What to do
The answer must be every line below that contains the string "used".

═════ Listed entries ═════

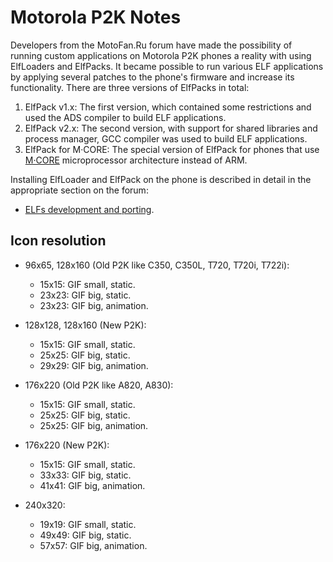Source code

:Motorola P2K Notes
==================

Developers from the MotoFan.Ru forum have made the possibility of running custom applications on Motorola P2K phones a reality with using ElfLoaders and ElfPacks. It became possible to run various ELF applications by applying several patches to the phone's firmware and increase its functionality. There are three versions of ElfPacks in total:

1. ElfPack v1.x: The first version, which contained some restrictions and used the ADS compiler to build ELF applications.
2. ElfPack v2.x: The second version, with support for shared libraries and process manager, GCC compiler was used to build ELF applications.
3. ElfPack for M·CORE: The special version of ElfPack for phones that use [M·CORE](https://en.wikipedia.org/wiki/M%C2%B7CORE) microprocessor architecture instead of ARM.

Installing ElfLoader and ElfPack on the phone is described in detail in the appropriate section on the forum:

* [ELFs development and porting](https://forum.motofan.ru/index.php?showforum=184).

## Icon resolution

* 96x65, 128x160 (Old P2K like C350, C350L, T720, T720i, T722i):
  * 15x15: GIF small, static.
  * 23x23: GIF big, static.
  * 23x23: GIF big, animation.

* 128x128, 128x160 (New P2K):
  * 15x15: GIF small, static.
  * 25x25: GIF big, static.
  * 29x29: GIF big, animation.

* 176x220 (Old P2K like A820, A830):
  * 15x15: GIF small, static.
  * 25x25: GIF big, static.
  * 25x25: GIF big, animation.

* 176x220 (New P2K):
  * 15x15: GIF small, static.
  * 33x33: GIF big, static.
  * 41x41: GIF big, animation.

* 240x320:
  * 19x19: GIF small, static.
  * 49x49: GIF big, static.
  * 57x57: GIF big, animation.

═════

Solution
1. ElfPack v1.x: The first version, which contained some restrictions and used the ADS compiler to build ELF applications.
2. ElfPack v2.x: The second version, with support for shared libraries and process manager, GCC compiler was used to build ELF applications.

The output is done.